Inspired by Marcelo Coehlo’s paper speaker and Vincent Leclerc’s Accouphene textile speaker, we have been trying out different techniques on building fabric speakers.
Woven speaker >> http://www.kobakant.at/DIY/?p=5509
Knit speaker >> http://www.kobakant.at/DIY/?p=4465
Embroidered speaker >> http://www.kobakant.at/DIY/?p=2936
Some experiments made by Claire Williams with the couching embroidery technique and a coil basket weaving technique:
Here is a embroidered fabric speaker made as a swatch sample with step by step tutorials.
Materials and Tools
Materials: cotton fabric, cotton thread, copper thread (Karl-Grimm), neodymium magnet, copper ,
Tools: sewing needle, scissors, iron,
Tools to test: audio amplifier (we use this amplifier from adafruit)
Diagram of a speaker
or read this article >> http://www.explainthatstuff.com/loudspeakers.html
Step by Step
thread the copper to needle (you may need a needle with big eye like embroidery needle) and bring this end to the back of the fabric, leave about 10cm on this side.

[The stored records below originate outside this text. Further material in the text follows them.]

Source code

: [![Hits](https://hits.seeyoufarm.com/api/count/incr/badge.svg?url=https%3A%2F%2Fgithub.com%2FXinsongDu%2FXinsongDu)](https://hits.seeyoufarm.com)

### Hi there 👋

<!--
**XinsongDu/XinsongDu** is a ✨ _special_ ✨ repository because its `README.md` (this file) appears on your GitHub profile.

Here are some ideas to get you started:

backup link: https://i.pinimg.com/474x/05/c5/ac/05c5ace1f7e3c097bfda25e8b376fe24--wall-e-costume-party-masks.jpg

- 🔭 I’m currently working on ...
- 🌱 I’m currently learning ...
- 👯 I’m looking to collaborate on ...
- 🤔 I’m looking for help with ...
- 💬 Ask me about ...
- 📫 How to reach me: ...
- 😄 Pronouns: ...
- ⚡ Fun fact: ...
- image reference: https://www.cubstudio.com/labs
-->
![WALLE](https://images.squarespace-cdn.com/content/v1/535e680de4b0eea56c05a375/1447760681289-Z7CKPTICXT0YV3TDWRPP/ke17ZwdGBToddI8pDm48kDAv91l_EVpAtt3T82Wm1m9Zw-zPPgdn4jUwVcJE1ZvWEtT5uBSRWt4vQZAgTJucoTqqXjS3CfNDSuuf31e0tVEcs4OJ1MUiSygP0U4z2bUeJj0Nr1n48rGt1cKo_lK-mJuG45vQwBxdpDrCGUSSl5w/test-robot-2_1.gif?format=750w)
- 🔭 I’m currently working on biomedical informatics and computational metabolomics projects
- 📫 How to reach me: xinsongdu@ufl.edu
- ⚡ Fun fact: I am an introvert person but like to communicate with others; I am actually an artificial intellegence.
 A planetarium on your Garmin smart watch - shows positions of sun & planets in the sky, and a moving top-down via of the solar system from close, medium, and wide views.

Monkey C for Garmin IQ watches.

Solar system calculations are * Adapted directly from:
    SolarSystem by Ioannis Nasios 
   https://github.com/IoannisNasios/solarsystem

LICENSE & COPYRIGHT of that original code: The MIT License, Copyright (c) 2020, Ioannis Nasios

Take out the thread from the needle.
Flip the fabric to the front side. Thread the cotton thread to the needle. Use couching stitch to fix the copper conductive thread onto the base fabric. The copper thread is placed as a spiral shape. Make sure each circle of the spiral does not touch each other. The copper conductive thread is not isolated unlike magnet wire, so it does not work as coil when they are touching each other.
Here is a youtube tutorial on couching stitch.
When the embroidered spiral gets big enough, bring the both end of the copper conductive thread to one end of the fabric. Place two small pieces of copper conductive fabric with fusible on the fabric, using iron. Sandwich the copper thread’s end with copper conductive fabric and base fabric so it gets fixed and electrically connect to the copper fabric.
Now, time to test. connect the Audio Amplifier to the computer (or MP3 player.. anything that play sound). We added mini-jack cable to it to make it easy to connect with computers. connect power (we use lipo battery) to power the amplifier, then connect the output sound (A+ and A-) to the fabric speaker we just made. Place a big strong magnet from the back of the fabric speaker. Do you hear the sound?